08-branching.tex


%%%%%%%%%%%%%%%%%%%%%%%%%%%%%%%%%%%%%
% [x] Removed we
% [x] Tidied up language


\paragraph{Branching}
Branching on a GPU tends to be bad: branch instructions have a high latency, meaning it is best to avoid them wherever possible. The \texttt{ast} kernel has a divergent-branch, when checking if a cell is an obstacle. This will mean that there could be many Processing Elements that are performing no computation. Masking and selection can be used to avoid branching. This ensures that all work-items will be carrying out the same work until the point where the final values are stored into memory. The results from implementing this can be seen in Table~\ref{table:branching}.

\begin{table}[ht]
\vspace{-3mm}
\centering
\caption{Runtime and speedup after reducing the amount of branching in the \texttt{ast} kernel}
\vspace{1mm}
\begin{tabular}{|c||p{5.8em}|p{4.8em}|}
    \hline
    Size & Runtime (s) & Speedup \\
    \hline
    128x128 & 0.523 & 1.00x \\
    \hline
    256x256 & 0.989 & 1.07x \\
    \hline
    1024x1024 & 3.138 & 0.98x \\
    \hline
\end{tabular}
\label{table:branching}
\vspace{-3mm}
\end{table}

The results do not show a major improvement. This may not be have been expected. There could be one main reason why this is the case: the obstacle files that were given are sparse. They are only present on the border of the grid. This means that in most work-groups the branch would have been uniform. With only a few work items around the edges producing divergent branches. This means that the extra computation that is needed to have a straight line code, does not pay off. 

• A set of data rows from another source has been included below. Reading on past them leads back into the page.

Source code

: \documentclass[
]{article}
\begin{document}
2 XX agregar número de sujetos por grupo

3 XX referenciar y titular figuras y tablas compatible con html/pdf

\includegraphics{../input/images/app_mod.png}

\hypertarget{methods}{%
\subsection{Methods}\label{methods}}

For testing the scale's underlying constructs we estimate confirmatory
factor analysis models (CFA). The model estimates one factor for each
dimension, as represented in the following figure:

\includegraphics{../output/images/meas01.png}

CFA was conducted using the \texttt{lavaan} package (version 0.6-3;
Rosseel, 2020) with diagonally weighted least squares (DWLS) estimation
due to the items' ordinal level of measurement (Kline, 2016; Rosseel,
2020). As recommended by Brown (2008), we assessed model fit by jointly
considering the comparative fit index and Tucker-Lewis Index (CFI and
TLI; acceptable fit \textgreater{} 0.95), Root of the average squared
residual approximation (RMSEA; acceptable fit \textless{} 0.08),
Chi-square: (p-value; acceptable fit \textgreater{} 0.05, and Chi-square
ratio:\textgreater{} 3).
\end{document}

Masking could also be used to merge the \texttt{accelerate\_flow} kernel into \texttt{ast}. This will help to reduce the bottle neck observed earlier, when trying to queue many kernels quickly. Fusing this kernel leads to the results in Table~\ref{table:fusing-accel-flow}.

\begin{table}[ht]
\vspace{-5mm}
\centering
\caption{Runtime and speedup after fusing the \texttt{accelerate\_flow} kernel}
\vspace{1mm}
\begin{tabular}{|c||p{5.8em}|p{4.8em}|}
    \hline
    Size & Runtime (s) & Speedup \\
    \hline
    128x128 & 0.257 & 2.04x \\
    \hline
    256x256 & 0.882 & 1.12x \\
    \hline
    1024x1024 & 3.027 & 1.04x \\
    \hline
\end{tabular}
\label{table:fusing-accel-flow}
\vspace{-7mm}
\end{table}